→ **PROMPT**
Where does the word "access" appear in the data? Copy every line that holds it.

DATASET EXTRACT section start

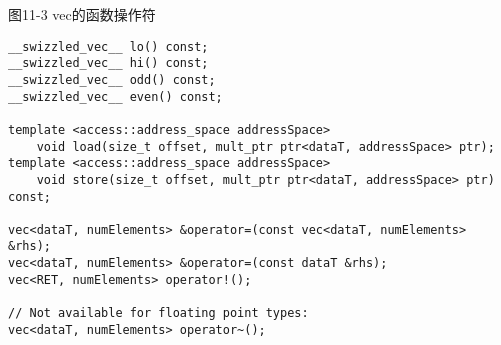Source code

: \hspace*{\fill} \par %
图11-3 vec的函数操作符
\begin{lstlisting}[caption={}]
__swizzled_vec__ lo() const; 
__swizzled_vec__ hi() const; 
__swizzled_vec__ odd() const; 
__swizzled_vec__ even() const; 

template <access::address_space addressSpace> 
	void load(size_t offset, mult_ptr ptr<dataT, addressSpace> ptr); 
template <access::address_space addressSpace>
	void store(size_t offset, mult_ptr ptr<dataT, addressSpace> ptr) const;
	
vec<dataT, numElements> &operator=(const vec<dataT, numElements> &rhs);
vec<dataT, numElements> &operator=(const dataT &rhs); 
vec<RET, numElements> operator!(); 

// Not available for floating point types:
vec<dataT, numElements> operator~();
\end{lstlisting}


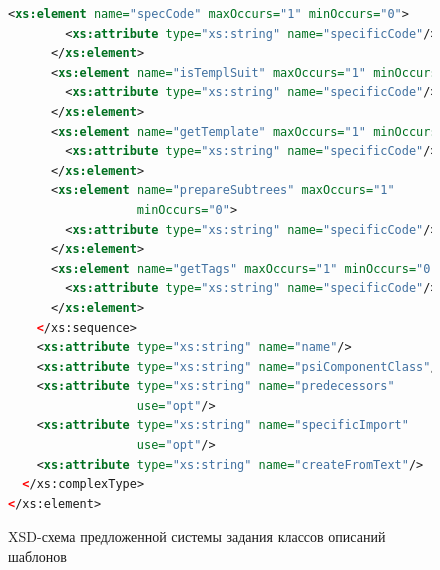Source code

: \begin{figure}
    \begin{lstlisting}[language=xml]
      <xs:element name="specCode" maxOccurs="1" minOccurs="0">
        <xs:attribute type="xs:string" name="specificCode"/>
      </xs:element>
      <xs:element name="isTemplSuit" maxOccurs="1" minOccurs="0">
        <xs:attribute type="xs:string" name="specificCode"/>
      </xs:element>
      <xs:element name="getTemplate" maxOccurs="1" minOccurs="0">
        <xs:attribute type="xs:string" name="specificCode"/>
      </xs:element>
      <xs:element name="prepareSubtrees" maxOccurs="1" 
                  minOccurs="0">
        <xs:attribute type="xs:string" name="specificCode"/>
      </xs:element>
      <xs:element name="getTags" maxOccurs="1" minOccurs="0">
        <xs:attribute type="xs:string" name="specificCode"/>
      </xs:element>
    </xs:sequence>
    <xs:attribute type="xs:string" name="name"/>
    <xs:attribute type="xs:string" name="psiComponentClass"/>
    <xs:attribute type="xs:string" name="predecessors" 
                  use="opt"/>
    <xs:attribute type="xs:string" name="specificImport" 
                  use="opt"/>
    <xs:attribute type="xs:string" name="createFromText"/>
  </xs:complexType>
</xs:element>
    \end{lstlisting}
\caption{XSD-схема предложенной системы задания классов описаний шаблонов}    
\label{XSD-scheme}
\end{figure}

DATASET EXTRACT section end

→ **RESULT OF THIS TASK**
template <access::address_space addressSpace> 
template <access::address_space addressSpace>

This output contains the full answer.